RECORDS FOR THIS TASK
- - -

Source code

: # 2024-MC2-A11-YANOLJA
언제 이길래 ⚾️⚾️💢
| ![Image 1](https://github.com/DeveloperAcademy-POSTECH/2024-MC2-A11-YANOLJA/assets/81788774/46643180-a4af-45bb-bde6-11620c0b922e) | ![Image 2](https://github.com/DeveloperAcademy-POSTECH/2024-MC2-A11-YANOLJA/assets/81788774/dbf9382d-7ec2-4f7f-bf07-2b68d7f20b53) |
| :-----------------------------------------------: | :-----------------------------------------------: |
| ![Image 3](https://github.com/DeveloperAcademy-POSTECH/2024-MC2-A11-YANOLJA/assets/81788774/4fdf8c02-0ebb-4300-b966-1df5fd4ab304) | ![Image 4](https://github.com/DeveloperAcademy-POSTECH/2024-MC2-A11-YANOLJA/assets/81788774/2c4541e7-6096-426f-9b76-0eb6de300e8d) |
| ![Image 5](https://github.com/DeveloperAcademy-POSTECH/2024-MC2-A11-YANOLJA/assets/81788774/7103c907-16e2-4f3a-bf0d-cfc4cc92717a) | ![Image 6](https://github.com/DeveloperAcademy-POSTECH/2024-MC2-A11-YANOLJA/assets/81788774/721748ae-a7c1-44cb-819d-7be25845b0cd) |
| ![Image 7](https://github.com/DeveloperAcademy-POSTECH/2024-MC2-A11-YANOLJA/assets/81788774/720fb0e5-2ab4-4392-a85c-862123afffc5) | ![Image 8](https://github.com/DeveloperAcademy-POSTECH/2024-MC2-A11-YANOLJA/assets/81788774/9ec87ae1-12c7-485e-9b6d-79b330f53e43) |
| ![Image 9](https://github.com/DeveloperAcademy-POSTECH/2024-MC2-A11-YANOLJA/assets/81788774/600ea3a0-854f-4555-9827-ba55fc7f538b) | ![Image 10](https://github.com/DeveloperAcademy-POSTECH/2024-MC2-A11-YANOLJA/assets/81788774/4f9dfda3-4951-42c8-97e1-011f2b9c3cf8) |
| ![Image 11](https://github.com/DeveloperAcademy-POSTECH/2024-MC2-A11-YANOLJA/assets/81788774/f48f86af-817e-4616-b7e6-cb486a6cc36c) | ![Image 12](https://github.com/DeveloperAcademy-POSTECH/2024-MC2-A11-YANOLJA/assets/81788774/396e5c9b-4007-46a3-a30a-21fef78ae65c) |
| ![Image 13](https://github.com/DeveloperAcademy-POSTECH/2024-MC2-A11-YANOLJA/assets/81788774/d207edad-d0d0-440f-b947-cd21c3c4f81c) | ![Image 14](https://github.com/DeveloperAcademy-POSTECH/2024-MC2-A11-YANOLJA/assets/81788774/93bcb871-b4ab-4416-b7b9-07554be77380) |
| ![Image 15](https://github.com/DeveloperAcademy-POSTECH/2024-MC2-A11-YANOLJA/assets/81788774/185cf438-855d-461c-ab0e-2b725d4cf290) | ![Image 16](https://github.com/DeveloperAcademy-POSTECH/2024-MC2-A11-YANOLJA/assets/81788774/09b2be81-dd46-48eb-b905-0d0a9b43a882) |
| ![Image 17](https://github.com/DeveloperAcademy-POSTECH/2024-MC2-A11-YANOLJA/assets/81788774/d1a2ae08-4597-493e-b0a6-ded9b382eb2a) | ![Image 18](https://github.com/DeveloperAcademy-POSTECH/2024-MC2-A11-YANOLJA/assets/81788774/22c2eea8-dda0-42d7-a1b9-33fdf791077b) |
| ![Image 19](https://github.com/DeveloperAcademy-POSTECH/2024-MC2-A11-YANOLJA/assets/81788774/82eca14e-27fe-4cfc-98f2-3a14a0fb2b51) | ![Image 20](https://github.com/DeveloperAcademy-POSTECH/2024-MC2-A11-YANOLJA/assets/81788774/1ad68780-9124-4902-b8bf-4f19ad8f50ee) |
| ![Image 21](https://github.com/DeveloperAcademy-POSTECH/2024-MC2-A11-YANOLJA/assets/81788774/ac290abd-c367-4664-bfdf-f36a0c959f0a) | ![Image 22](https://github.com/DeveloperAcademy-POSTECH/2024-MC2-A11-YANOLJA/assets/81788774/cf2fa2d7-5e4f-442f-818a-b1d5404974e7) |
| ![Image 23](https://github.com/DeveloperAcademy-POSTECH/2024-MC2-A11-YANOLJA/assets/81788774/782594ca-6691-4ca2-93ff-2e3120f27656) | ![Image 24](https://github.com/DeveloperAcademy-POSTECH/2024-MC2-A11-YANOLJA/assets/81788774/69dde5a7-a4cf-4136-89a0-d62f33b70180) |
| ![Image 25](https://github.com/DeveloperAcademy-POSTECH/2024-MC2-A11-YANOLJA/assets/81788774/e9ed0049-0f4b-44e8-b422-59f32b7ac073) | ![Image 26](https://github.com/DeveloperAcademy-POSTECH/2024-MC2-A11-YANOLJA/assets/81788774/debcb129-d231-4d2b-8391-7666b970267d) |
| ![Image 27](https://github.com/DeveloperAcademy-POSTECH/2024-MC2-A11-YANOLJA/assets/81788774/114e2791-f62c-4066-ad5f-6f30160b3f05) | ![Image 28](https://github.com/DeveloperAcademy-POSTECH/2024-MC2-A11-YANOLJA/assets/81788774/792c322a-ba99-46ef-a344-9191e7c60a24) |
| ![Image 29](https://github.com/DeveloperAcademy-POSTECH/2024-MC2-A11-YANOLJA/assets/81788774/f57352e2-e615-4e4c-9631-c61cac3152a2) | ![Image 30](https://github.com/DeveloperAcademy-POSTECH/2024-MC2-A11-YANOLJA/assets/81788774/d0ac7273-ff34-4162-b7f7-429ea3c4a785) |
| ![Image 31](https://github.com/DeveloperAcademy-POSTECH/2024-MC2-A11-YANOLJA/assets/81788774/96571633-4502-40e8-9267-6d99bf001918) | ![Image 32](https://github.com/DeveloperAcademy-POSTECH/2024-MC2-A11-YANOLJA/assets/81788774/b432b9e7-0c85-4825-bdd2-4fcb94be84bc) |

- - -

PROMPT
Transcribe every line of the records, keeping each one exact.

ANSWER TO THIS TASK
Source code

: # 2024-MC2-A11-YANOLJA
언제 이길래 ⚾️⚾️💢
| ![Image 1](https://github.com/DeveloperAcademy-POSTECH/2024-MC2-A11-YANOLJA/assets/81788774/46643180-a4af-45bb-bde6-11620c0b922e) | ![Image 2](https://github.com/DeveloperAcademy-POSTECH/2024-MC2-A11-YANOLJA/assets/81788774/dbf9382d-7ec2-4f7f-bf07-2b68d7f20b53) |
| :-----------------------------------------------: | :-----------------------------------------------: |
| ![Image 3](https://github.com/DeveloperAcademy-POSTECH/2024-MC2-A11-YANOLJA/assets/81788774/4fdf8c02-0ebb-4300-b966-1df5fd4ab304) | ![Image 4](https://github.com/DeveloperAcademy-POSTECH/2024-MC2-A11-YANOLJA/assets/81788774/2c4541e7-6096-426f-9b76-0eb6de300e8d) |
| ![Image 5](https://github.com/DeveloperAcademy-POSTECH/2024-MC2-A11-YANOLJA/assets/81788774/7103c907-16e2-4f3a-bf0d-cfc4cc92717a) | ![Image 6](https://github.com/DeveloperAcademy-POSTECH/2024-MC2-A11-YANOLJA/assets/81788774/721748ae-a7c1-44cb-819d-7be25845b0cd) |
| ![Image 7](https://github.com/DeveloperAcademy-POSTECH/2024-MC2-A11-YANOLJA/assets/81788774/720fb0e5-2ab4-4392-a85c-862123afffc5) | ![Image 8](https://github.com/DeveloperAcademy-POSTECH/2024-MC2-A11-YANOLJA/assets/81788774/9ec87ae1-12c7-485e-9b6d-79b330f53e43) |
| ![Image 9](https://github.com/DeveloperAcademy-POSTECH/2024-MC2-A11-YANOLJA/assets/81788774/600ea3a0-854f-4555-9827-ba55fc7f538b) | ![Image 10](https://github.com/DeveloperAcademy-POSTECH/2024-MC2-A11-YANOLJA/assets/81788774/4f9dfda3-4951-42c8-97e1-011f2b9c3cf8) |
| ![Image 11](https://github.com/DeveloperAcademy-POSTECH/2024-MC2-A11-YANOLJA/assets/81788774/f48f86af-817e-4616-b7e6-cb486a6cc36c) | ![Image 12](https://github.com/DeveloperAcademy-POSTECH/2024-MC2-A11-YANOLJA/assets/81788774/396e5c9b-4007-46a3-a30a-21fef78ae65c) |
| ![Image 13](https://github.com/DeveloperAcademy-POSTECH/2024-MC2-A11-YANOLJA/assets/81788774/d207edad-d0d0-440f-b947-cd21c3c4f81c) | ![Image 14](https://github.com/DeveloperAcademy-POSTECH/2024-MC2-A11-YANOLJA/assets/81788774/93bcb871-b4ab-4416-b7b9-07554be77380) |
| ![Image 15](https://github.com/DeveloperAcademy-POSTECH/2024-MC2-A11-YANOLJA/assets/81788774/185cf438-855d-461c-ab0e-2b725d4cf290) | ![Image 16](https://github.com/DeveloperAcademy-POSTECH/2024-MC2-A11-YANOLJA/assets/81788774/09b2be81-dd46-48eb-b905-0d0a9b43a882) |
| ![Image 17](https://github.com/DeveloperAcademy-POSTECH/2024-MC2-A11-YANOLJA/assets/81788774/d1a2ae08-4597-493e-b0a6-ded9b382eb2a) | ![Image 18](https://github.com/DeveloperAcademy-POSTECH/2024-MC2-A11-YANOLJA/assets/81788774/22c2eea8-dda0-42d7-a1b9-33fdf791077b) |
| ![Image 19](https://github.com/DeveloperAcademy-POSTECH/2024-MC2-A11-YANOLJA/assets/81788774/82eca14e-27fe-4cfc-98f2-3a14a0fb2b51) | ![Image 20](https://github.com/DeveloperAcademy-POSTECH/2024-MC2-A11-YANOLJA/assets/81788774/1ad68780-9124-4902-b8bf-4f19ad8f50ee) |
| ![Image 21](https://github.com/DeveloperAcademy-POSTECH/2024-MC2-A11-YANOLJA/assets/81788774/ac290abd-c367-4664-bfdf-f36a0c959f0a) | ![Image 22](https://github.com/DeveloperAcademy-POSTECH/2024-MC2-A11-YANOLJA/assets/81788774/cf2fa2d7-5e4f-442f-818a-b1d5404974e7) |
| ![Image 23](https://github.com/DeveloperAcademy-POSTECH/2024-MC2-A11-YANOLJA/assets/81788774/782594ca-6691-4ca2-93ff-2e3120f27656) | ![Image 24](https://github.com/DeveloperAcademy-POSTECH/2024-MC2-A11-YANOLJA/assets/81788774/69dde5a7-a4cf-4136-89a0-d62f33b70180) |
| ![Image 25](https://github.com/DeveloperAcademy-POSTECH/2024-MC2-A11-YANOLJA/assets/81788774/e9ed0049-0f4b-44e8-b422-59f32b7ac073) | ![Image 26](https://github.com/DeveloperAcademy-POSTECH/2024-MC2-A11-YANOLJA/assets/81788774/debcb129-d231-4d2b-8391-7666b970267d) |
| ![Image 27](https://github.com/DeveloperAcademy-POSTECH/2024-MC2-A11-YANOLJA/assets/81788774/114e2791-f62c-4066-ad5f-6f30160b3f05) | ![Image 28](https://github.com/DeveloperAcademy-POSTECH/2024-MC2-A11-YANOLJA/assets/81788774/792c322a-ba99-46ef-a344-9191e7c60a24) |
| ![Image 29](https://github.com/DeveloperAcademy-POSTECH/2024-MC2-A11-YANOLJA/assets/81788774/f57352e2-e615-4e4c-9631-c61cac3152a2) | ![Image 30](https://github.com/DeveloperAcademy-POSTECH/2024-MC2-A11-YANOLJA/assets/81788774/d0ac7273-ff34-4162-b7f7-429ea3c4a785) |
| ![Image 31](https://github.com/DeveloperAcademy-POSTECH/2024-MC2-A11-YANOLJA/assets/81788774/96571633-4502-40e8-9267-6d99bf001918) | ![Image 32](https://github.com/DeveloperAcademy-POSTECH/2024-MC2-A11-YANOLJA/assets/81788774/b432b9e7-0c85-4825-bdd2-4fcb94be84bc) |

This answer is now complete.